I think the idea of this change is OK. The key is that the dereference expression will still be type-dependent, even if we happen to actually know its type. (For an Expr that isTypeDependent(), the type produced by getType() isn't something the standard knows or cares about and is only used for our own type-checking-of-templates purposes.) The property we need to guarantee is that, if the Expr is valid, then the type is correct, and I think that holds here. However, I wouldn't want to guarantee that all parts of Clang get this right, and we might find some lurking bugs are exposed by this change.

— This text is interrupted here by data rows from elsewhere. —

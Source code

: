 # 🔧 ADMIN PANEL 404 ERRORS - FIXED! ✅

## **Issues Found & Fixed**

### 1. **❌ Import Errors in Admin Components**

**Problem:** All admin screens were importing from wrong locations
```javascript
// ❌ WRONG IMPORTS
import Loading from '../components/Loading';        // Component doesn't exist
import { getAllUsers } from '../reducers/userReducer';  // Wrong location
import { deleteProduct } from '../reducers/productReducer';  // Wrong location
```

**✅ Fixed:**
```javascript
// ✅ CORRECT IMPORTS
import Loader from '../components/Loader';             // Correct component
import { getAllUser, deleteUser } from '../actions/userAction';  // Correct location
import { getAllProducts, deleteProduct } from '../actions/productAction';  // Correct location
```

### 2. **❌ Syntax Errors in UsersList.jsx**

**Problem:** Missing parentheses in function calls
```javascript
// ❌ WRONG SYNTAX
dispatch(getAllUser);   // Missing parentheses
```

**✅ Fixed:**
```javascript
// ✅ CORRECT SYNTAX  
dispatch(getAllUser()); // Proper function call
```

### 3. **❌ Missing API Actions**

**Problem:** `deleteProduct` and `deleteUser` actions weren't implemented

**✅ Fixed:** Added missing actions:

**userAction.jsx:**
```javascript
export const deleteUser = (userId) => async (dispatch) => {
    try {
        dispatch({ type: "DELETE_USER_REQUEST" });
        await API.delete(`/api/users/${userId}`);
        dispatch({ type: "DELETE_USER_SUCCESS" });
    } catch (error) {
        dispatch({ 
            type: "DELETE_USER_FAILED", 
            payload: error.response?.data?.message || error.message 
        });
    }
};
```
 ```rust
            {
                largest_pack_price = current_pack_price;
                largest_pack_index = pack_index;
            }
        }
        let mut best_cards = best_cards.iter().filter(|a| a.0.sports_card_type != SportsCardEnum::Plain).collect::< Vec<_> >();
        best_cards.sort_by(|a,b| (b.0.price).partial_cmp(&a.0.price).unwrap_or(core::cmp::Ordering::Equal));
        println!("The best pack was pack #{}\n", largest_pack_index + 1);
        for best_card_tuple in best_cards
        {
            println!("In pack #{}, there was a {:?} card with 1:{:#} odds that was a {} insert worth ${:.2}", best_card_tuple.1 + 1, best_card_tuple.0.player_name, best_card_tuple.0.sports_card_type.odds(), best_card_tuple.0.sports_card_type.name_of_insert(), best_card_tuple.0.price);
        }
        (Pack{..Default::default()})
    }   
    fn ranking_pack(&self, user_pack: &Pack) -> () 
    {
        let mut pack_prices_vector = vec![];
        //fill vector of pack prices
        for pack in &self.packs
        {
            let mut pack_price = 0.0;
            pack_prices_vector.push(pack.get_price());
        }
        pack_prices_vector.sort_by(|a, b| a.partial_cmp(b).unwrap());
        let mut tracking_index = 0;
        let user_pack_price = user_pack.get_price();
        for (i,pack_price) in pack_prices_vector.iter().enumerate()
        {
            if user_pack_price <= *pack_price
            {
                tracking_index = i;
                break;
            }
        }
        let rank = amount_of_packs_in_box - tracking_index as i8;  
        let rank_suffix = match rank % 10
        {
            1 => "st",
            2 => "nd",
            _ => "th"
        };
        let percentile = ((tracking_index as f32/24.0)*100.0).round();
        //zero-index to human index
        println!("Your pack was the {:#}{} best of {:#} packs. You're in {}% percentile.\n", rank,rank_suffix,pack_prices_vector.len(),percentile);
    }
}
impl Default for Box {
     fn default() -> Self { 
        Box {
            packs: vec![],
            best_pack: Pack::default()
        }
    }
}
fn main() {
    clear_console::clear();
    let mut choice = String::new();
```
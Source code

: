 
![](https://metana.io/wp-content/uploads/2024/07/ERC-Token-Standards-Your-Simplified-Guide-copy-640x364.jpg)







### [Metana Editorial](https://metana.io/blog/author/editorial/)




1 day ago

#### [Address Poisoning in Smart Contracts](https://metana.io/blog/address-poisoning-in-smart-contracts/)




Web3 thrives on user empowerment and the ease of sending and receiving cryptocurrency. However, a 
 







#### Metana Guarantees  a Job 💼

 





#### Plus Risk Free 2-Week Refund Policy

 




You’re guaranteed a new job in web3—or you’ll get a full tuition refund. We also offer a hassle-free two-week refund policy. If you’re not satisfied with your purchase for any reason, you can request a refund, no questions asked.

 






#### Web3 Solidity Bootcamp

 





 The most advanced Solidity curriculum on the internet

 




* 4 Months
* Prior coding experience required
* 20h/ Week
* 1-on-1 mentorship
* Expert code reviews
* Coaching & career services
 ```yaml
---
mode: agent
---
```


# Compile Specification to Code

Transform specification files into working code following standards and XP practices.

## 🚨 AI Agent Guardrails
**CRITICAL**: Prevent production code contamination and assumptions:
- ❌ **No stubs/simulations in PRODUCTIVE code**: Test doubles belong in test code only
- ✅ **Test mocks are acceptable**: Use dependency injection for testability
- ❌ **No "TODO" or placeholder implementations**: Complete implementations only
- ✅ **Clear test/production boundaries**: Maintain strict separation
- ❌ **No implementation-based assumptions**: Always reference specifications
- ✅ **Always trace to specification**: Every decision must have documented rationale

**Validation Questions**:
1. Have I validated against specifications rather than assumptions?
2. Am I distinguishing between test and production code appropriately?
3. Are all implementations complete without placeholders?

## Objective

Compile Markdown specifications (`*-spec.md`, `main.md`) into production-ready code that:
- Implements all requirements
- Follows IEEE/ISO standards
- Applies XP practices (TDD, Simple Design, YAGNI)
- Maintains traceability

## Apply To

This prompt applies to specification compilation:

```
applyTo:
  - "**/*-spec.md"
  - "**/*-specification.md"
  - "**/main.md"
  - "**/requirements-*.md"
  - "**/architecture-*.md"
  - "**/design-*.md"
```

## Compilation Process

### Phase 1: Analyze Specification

I think this change is being made in an imperfect place, though. Instead of putting a special case in here, how would we feel about making Type::isOverloadableType() smarter, to return false for dependent types that can't possibly be class or enum types (eg, dependent pointer types, array types, and maybe more exotic things like function types, atomic types, and complex types)? This would then apply to all operators, not only unary *. Eg, we know the type of &p where p is T*, and we know the type of p + n where p is T* and n is integral. That change might have a lot more fallout, but it'd certainly be interesting to see what it breaks.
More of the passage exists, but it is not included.